Reproduce the complete listing without any deviation.

Start of Entries supplied

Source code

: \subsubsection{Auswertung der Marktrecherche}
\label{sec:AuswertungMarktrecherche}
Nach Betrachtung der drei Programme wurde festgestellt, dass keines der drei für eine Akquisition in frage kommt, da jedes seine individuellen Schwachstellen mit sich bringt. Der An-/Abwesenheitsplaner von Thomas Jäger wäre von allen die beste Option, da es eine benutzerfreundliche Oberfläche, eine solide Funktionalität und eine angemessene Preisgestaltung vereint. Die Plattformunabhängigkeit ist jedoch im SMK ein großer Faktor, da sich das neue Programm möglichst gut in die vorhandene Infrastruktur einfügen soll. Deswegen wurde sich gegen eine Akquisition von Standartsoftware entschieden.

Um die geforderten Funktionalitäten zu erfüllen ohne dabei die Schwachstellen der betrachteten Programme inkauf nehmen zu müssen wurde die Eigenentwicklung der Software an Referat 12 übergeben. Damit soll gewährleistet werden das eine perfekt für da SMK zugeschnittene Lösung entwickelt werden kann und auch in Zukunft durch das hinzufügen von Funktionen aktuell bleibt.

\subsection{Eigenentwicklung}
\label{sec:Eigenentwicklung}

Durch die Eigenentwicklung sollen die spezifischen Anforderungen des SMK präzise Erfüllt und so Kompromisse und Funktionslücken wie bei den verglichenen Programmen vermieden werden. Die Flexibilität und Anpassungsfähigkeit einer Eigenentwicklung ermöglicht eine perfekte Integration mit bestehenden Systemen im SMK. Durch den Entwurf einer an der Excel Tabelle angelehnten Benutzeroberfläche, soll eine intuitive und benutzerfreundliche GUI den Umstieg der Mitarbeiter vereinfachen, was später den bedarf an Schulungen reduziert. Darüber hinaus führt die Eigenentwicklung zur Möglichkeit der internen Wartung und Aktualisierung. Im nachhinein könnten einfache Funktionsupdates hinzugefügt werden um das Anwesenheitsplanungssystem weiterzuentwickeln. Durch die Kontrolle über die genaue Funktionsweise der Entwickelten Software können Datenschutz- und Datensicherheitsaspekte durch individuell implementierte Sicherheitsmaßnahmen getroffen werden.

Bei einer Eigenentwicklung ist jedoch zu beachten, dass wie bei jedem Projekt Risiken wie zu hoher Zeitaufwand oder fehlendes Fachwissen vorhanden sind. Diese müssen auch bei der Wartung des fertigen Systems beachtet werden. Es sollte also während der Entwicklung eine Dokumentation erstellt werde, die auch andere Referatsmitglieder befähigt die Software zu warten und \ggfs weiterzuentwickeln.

End of Entries supplied

— Response to this task —
Source code

: \subsubsection{Auswertung der Marktrecherche}
\label{sec:AuswertungMarktrecherche}
Nach Betrachtung der drei Programme wurde festgestellt, dass keines der drei für eine Akquisition in frage kommt, da jedes seine individuellen Schwachstellen mit sich bringt. Der An-/Abwesenheitsplaner von Thomas Jäger wäre von allen die beste Option, da es eine benutzerfreundliche Oberfläche, eine solide Funktionalität und eine angemessene Preisgestaltung vereint. Die Plattformunabhängigkeit ist jedoch im SMK ein großer Faktor, da sich das neue Programm möglichst gut in die vorhandene Infrastruktur einfügen soll. Deswegen wurde sich gegen eine Akquisition von Standartsoftware entschieden.

Um die geforderten Funktionalitäten zu erfüllen ohne dabei die Schwachstellen der betrachteten Programme inkauf nehmen zu müssen wurde die Eigenentwicklung der Software an Referat 12 übergeben. Damit soll gewährleistet werden das eine perfekt für da SMK zugeschnittene Lösung entwickelt werden kann und auch in Zukunft durch das hinzufügen von Funktionen aktuell bleibt.

\subsection{Eigenentwicklung}
\label{sec:Eigenentwicklung}

Durch die Eigenentwicklung sollen die spezifischen Anforderungen des SMK präzise Erfüllt und so Kompromisse und Funktionslücken wie bei den verglichenen Programmen vermieden werden. Die Flexibilität und Anpassungsfähigkeit einer Eigenentwicklung ermöglicht eine perfekte Integration mit bestehenden Systemen im SMK. Durch den Entwurf einer an der Excel Tabelle angelehnten Benutzeroberfläche, soll eine intuitive und benutzerfreundliche GUI den Umstieg der Mitarbeiter vereinfachen, was später den bedarf an Schulungen reduziert. Darüber hinaus führt die Eigenentwicklung zur Möglichkeit der internen Wartung und Aktualisierung. Im nachhinein könnten einfache Funktionsupdates hinzugefügt werden um das Anwesenheitsplanungssystem weiterzuentwickeln. Durch die Kontrolle über die genaue Funktionsweise der Entwickelten Software können Datenschutz- und Datensicherheitsaspekte durch individuell implementierte Sicherheitsmaßnahmen getroffen werden.

Bei einer Eigenentwicklung ist jedoch zu beachten, dass wie bei jedem Projekt Risiken wie zu hoher Zeitaufwand oder fehlendes Fachwissen vorhanden sind. Diese müssen auch bei der Wartung des fertigen Systems beachtet werden. Es sollte also während der Entwicklung eine Dokumentation erstellt werde, die auch andere Referatsmitglieder befähigt die Software zu warten und \ggfs weiterzuentwickeln.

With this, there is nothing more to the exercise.